Their raison d’etre is to mix their sexual services with a heavy dose of art and literature to appease their clientele of older artistically bent. After a crash course in art history, Jim very quickly becomes extremely popular amongst the clients and is even adopted as a muse by one of the artists who is blinded by his beauty.
Being immersed in so many old masters, Jim soon discovers that he is suffering from a rare and strange condition known as Stendhal Syndrome. It manifests in a way that makes him not only just hypersensitive to the art but when he faints he can vividly imagine himself of actually in the painting too. An ability that people then want to use him for to help detect art forgeries.

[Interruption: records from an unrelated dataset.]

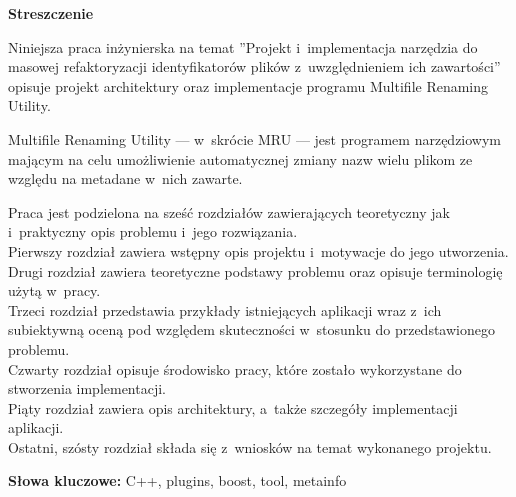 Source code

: \clearpage

\begin{center}
\textbf{Streszczenie}
\end{center}

\par
Niniejsza praca inżynierska na temat ''Projekt i~implementacja narzędzia do masowej refaktoryzacji identyfikatorów plików z~uwzględnieniem ich zawartości'' opisuje projekt architektury oraz implementacje programu Multifile Renaming Utility.
\par
Multifile Renaming Utility --- w~skrócie MRU --- jest programem narzędziowym mającym na celu umożliwienie automatycznej zmiany nazw wielu plikom ze względu na metadane w~nich zawarte.

\par
Praca jest podzielona na sześć rozdziałów zawierających teoretyczny jak i~praktyczny opis problemu i~jego rozwiązania.\\
Pierwszy rozdział zawiera wstępny opis projektu i~motywacje do jego utworzenia.\\
Drugi rozdział zawiera teoretyczne podstawy problemu oraz opisuje terminologię użytą w~pracy.\\
Trzeci rozdział przedstawia przykłady istniejących aplikacji wraz z~ich subiektywną oceną pod względem skuteczności w~stosunku do przedstawionego problemu.\\
Czwarty rozdział opisuje środowisko pracy, które zostało wykorzystane do stworzenia implementacji.\\
Piąty rozdział zawiera opis architektury, a~także szczegóły implementacji aplikacji.\\
Ostatni, szósty rozdział składa się z~wniosków na temat wykonanego projektu.

\vspace*{\baselineskip}

\noindent\textbf{Słowa kluczowe:} C++, plugins, boost, tool, metainfo
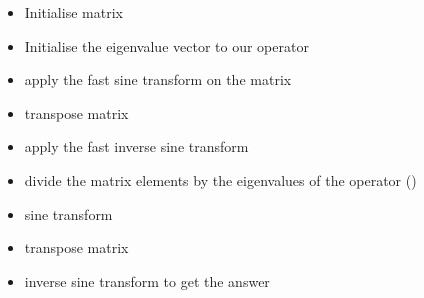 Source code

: \begin{itemize}
\item Initialise matrix
\item Initialise the eigenvalue vector to our operator
\item apply the fast sine transform on the matrix
\item transpose matrix
\item apply the fast inverse sine transform
\item divide the matrix elements by the eigenvalues of the operator ()
\item sine transform
\item transpose matrix
\item inverse sine transform to get the answer
\end{itemize}
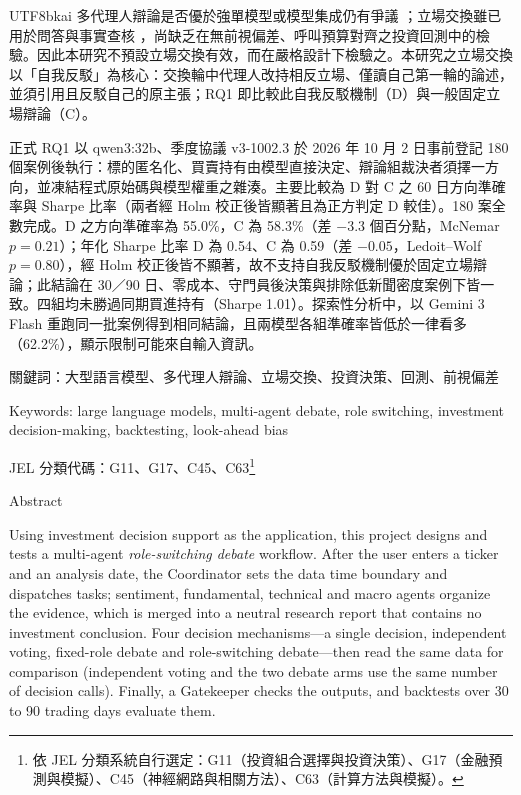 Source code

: \documentclass[12pt,a4paper]{article}
\newcommand{\grp}[1]{\textsf{#1}}
\begin{document}
\begin{CJK}{UTF8}{bkai}
多代理人辯論是否優於強單模型或模型集成仍有爭議 \citep{smit2023mad,zhang2025stop}；立場交換雖已用於問答與事實查核 \citep{liu2025roleswitch,chowdhury2026proclaim}，尚缺乏在無前視偏差、呼叫預算對齊之投資回測中的檢驗。因此本研究不預設立場交換有效，而在嚴格設計下檢驗之。本研究之立場交換以「自我反駁」為核心：交換輪中代理人改持相反立場、僅讀自己第一輪的論述，並須引用且反駁自己的原主張；RQ1 即比較此自我反駁機制（D）與一般固定立場辯論（C）。

正式 RQ1 以 qwen3:32b、季度協議 v3-1002.3 於 2026 年 10 月 2 日事前登記 180 個案例後執行：標的匿名化、買賣持有由模型直接決定、辯論組裁決者須擇一方向，並凍結程式原始碼與模型權重之雜湊。主要比較為 \grp{D} 對 \grp{C} 之 60 日方向準確率與 Sharpe 比率（兩者經 Holm 校正後皆顯著且為正方判定 \grp{D} 較佳）。180 案全數完成。\grp{D} 之方向準確率為 55.0\%，\grp{C} 為 58.3\%（差 $-3.3$ 個百分點，McNemar $p=0.21$）；年化 Sharpe 比率 \grp{D} 為 0.54、\grp{C} 為 0.59（差 $-0.05$，Ledoit--Wolf $p=0.80$），經 Holm 校正後皆不顯著，故不支持自我反駁機制優於固定立場辯論；此結論在 30／90 日、零成本、守門員後決策與排除低新聞密度案例下皆一致。四組均未勝過同期買進持有（Sharpe 1.01）。探索性分析中，以 Gemini 3 Flash 重跑同一批案例得到相同結論，且兩模型各組準確率皆低於一律看多（62.2\%），顯示限制可能來自輸入資訊。

\vspace{0.6cm}
\noindent 關鍵詞：大型語言模型、多代理人辯論、立場交換、投資決策、回測、前視偏差

\vspace{0.2cm}
\noindent Keywords: large language models, multi-agent debate, role switching, investment decision-making, backtesting, look-ahead bias

\vspace{0.2cm}
\noindent JEL 分類代碼：G11、G17、C45、C63\footnote{依 JEL 分類系統自行選定：G11（投資組合選擇與投資決策）、G17（金融預測與模擬）、C45（神經網路與相關方法）、C63（計算方法與模擬）。}

\clearpage
\begin{center}
{\fontsize{16}{24}\selectfont Abstract\par}
\end{center}
\vspace{0.3cm}

\noindent Using investment decision support as the application, this project designs and tests a multi-agent \emph{role-switching debate} workflow. After the user enters a ticker and an analysis date, the Coordinator sets the data time boundary and dispatches tasks; sentiment, fundamental, technical and macro agents organize the evidence, which is merged into a neutral research report that contains no investment conclusion. Four decision mechanisms---a single decision, independent voting, fixed-role debate and role-switching debate---then read the same data for comparison (independent voting and the two debate arms use the same number of decision calls). Finally, a Gatekeeper checks the outputs, and backtests over 30 to 90 trading days evaluate them.


\end{CJK}
\end{document}

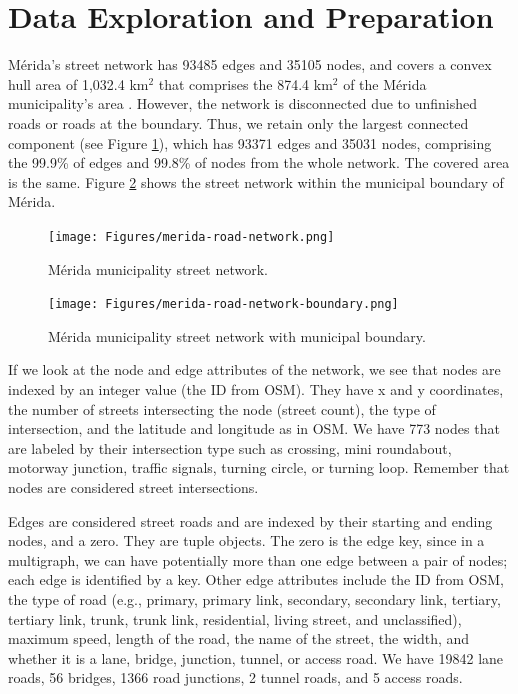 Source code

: \section{Data Exploration and Preparation}

Mérida's street network has 93485 edges and 35105 nodes, and covers a convex hull area of 1,032.4 km$^2$ that comprises the 874.4 km$^2$ of the Mérida municipality's area \cite{2020census}. However, the network is disconnected due to unfinished roads or roads at the boundary. Thus, we retain only the largest connected component (see Figure \ref{fig:merida-street-network}), which has 93371 edges and 35031 nodes, comprising the 99.9\% of edges and 99.8\% of nodes from the whole network. The covered area is the same. Figure \ref{fig:merida-street-network-boundary} shows the street network within the municipal boundary of Mérida. 

\begin{figure}[h!]
	\centering
	\texttt{[image: Figures/merida-road-network.png]}
	\caption{Mérida municipality street network.
		\label{fig:merida-street-network}}
\end{figure}

\begin{figure}[h!]
	\centering
	\texttt{[image: Figures/merida-road-network-boundary.png]}
	\caption{Mérida municipality street network with municipal boundary.
		\label{fig:merida-street-network-boundary}}
\end{figure}

If we look at the node and edge attributes of the network, we see that nodes are indexed by an integer value (the ID from OSM). They have x and y coordinates, the number of streets intersecting the node (street count), the type of intersection, and the latitude and longitude as in OSM. We have 773 nodes that are labeled by their intersection type such as crossing, mini roundabout, motorway junction, traffic signals, turning circle, or turning loop. Remember that nodes are considered street intersections.

Edges are considered street roads and are indexed by their starting and ending nodes, and a zero. They are tuple objects. The zero is the edge key, since in a multigraph, we can have potentially more than one edge between a pair of nodes; each edge is identified by a key. Other edge attributes include the ID from OSM, the type of road (e.g., primary, primary link, secondary, secondary link, tertiary, tertiary link, trunk, trunk link, residential, living street, and unclassified), maximum speed, length of the road, the name of the street, the width, and whether it is a lane, bridge, junction, tunnel, or access road. We have 19842 lane roads, 56 bridges, 1366 road junctions, 2 tunnel roads, and 5 access roads.

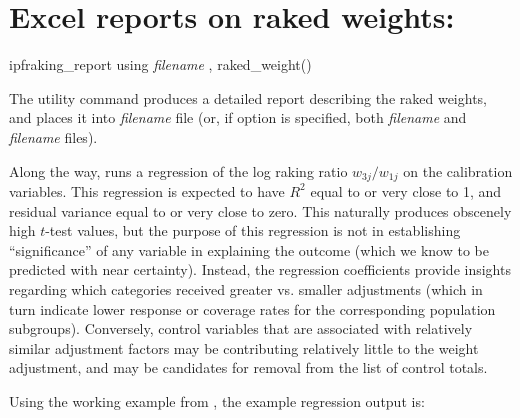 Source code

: \section{Excel reports on raked weights:  }

\begin{stsyntax}
ipfraking\_report
using \textit{filename}
,
raked\_weight(\varname)
\end{stsyntax}

The utility command  produces a detailed report
describing the raked weights, and places it into \textit{filename} file
(or, if  option is specified, both \textit{filename} and \textit{filename}
files).

Along the way,  runs a regression of the log raking ratio $w_{3j}/w_{1j}$
on the calibration variables. This regression is expected to have $R^2$ equal to or very close to 1,
and residual variance equal to or very close to zero. This naturally produces obscenely
high $t$-test values, but the purpose of this regression is not in establishing
``significance'' of any variable in explaining the outcome (which we know to be predicted
with near certainty).
Instead, the regression coefficients provide insights regarding which categories received
greater vs. smaller adjustments (which in turn indicate lower response or coverage rates
for the corresponding population subgroups). Conversely, control variables that are
associated with relatively similar adjustment factors may be contributing relatively
little to the weight adjustment, and may be candidates for removal from the list of control totals.

Using the working example from \citet{kolenikov:2014}, the example regression output is:

\begin{stlog}
\nullskip
\end{stlog}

This highly stylised movie is almost like a work of art itself with stunning sets from production designer Ollie Tiong who has created a rather glorious imaginary vision of London’s Soho. McLean’s witty script is peppered with intellectual cultural references to constantly remind us in this fantasy world of his, the boys are more than just pretty to look at. Although Dickinson surely is a thing of beauty that the camera (and everybody else) absolutely love. For him, this is a far different role than the one in his remarkable breakthrough performance last year in ‘Beach Rats’ but with his wonderfully riveting turn here, this young star re-affirms that he really is a major acting talent.
MacLean’s film has created a world where male hustling is not only considered almost respectable, but he has also removed every hint of grit and grime that usually accompany such stories. It makes for a refreshing change, although we are slightly apprehensive if it is one that audiences will generally welcome.